Barentsburg is the only remaining Russian permanent settlement on Spitsbergen, the largest island on the archipelago. Svalbard is under full Norwegian sovereignty, but according to a 1925 treaty, all signatory countries are granted non-discriminatory rights to fishing, hunting and exploring mineral resources. For Russia, that means coal mining.
The Svalbard Treaty says no military bases should be established, but still, the cold coasts here on the northern edge of the Barents Sea are of huge geopolitical importance. Both during the Cold War, and nowadays with increased militarization of the Arctic, Svalbard plays a potentially important role in case of conflict. The one controlling Svalbard is likely to control voyages in the Barents Sea, the main route for Russia’s nuclear submarines and surface warships based on the Kola Peninsula.

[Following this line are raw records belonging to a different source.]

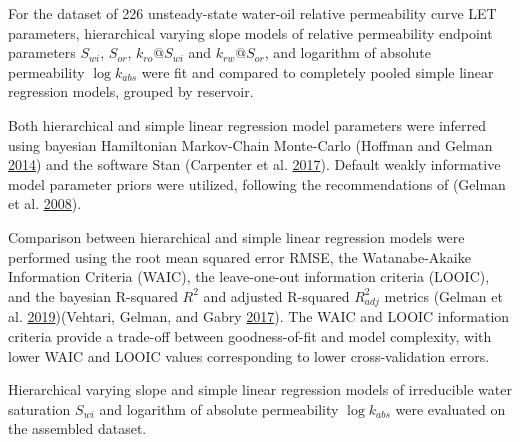 \documentclass[english,msc,numbers]{coppe}
\begin{document}
  For the dataset of 226 unsteady-state water-oil relative permeability curve LET parameters, hierarchical varying slope models of relative permeability endpoint parameters \(S_{wi}\), \(S_{or}\), \(k_{ro}@S_{wi}\) and \(k_{rw}@S_{or}\), and logarithm of absolute permeability \(\log{k_{abs}}\) were fit and compared to completely pooled simple linear regression models, grouped by reservoir.
  
  Both hierarchical and simple linear regression model parameters were inferred using bayesian Hamiltonian Markov-Chain Monte-Carlo (Hoffman and Gelman \protect\hyperlink{ref-Hoffman2014}{2014}) and the software Stan (Carpenter et al. \protect\hyperlink{ref-Carpenter2017}{2017}). Default weakly informative model parameter priors were utilized, following the recommendations of (Gelman et al. \protect\hyperlink{ref-Gelman2008}{2008}).
  
  Comparison between hierarchical and simple linear regression models were performed using the root mean squared error RMSE, the Watanabe-Akaike Information Criteria (WAIC), the leave-one-out information criteria (LOOIC), and the bayesian R-squared \(R^2\) and adjusted R-squared \(R_{adj}^2\) metrics (Gelman et al. \protect\hyperlink{ref-GelmanGoodrich2019}{2019})(Vehtari, Gelman, and Gabry \protect\hyperlink{ref-Vehtari2017}{2017}). The WAIC and LOOIC information criteria provide a trade-off between goodness-of-fit and model complexity, with lower WAIC and LOOIC values corresponding to lower cross-validation errors.
  
  Hierarchical varying slope and simple linear regression models of irreducible water saturation \(S_{wi}\) and logarithm of absolute permeability \(\log{k_{abs}}\) were evaluated on the assembled dataset.
  
\end{document}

Being present with activity at Svalbard is key for both Moscow and Oslo. For Norway, whose coal mining activity in Svea is being shut down, science and tourism have risen as two new pillars to maintain Longyearbyen settlement with a population of more than 2,000 people.
Like for the Norwegians, coal mining is not either profitable in Barentsburg. Last year, 140,000 tons of coal were taken out from beneath the permafrost, more than a kilometre down below sea level. 30,000 tons were burned at the local coal power plant, providing heat and electricity to the settlement. The rest was shipped to Great Britain. About 150 people, mainly Ukrainians, work in the state-owned mining company Trust Arcticugol (Arctic Coal).
With about 450 inhabitants, this is a company town by all means. Consequently, it is Trust Arcticugol that now has initiated a tourism leg of its organization.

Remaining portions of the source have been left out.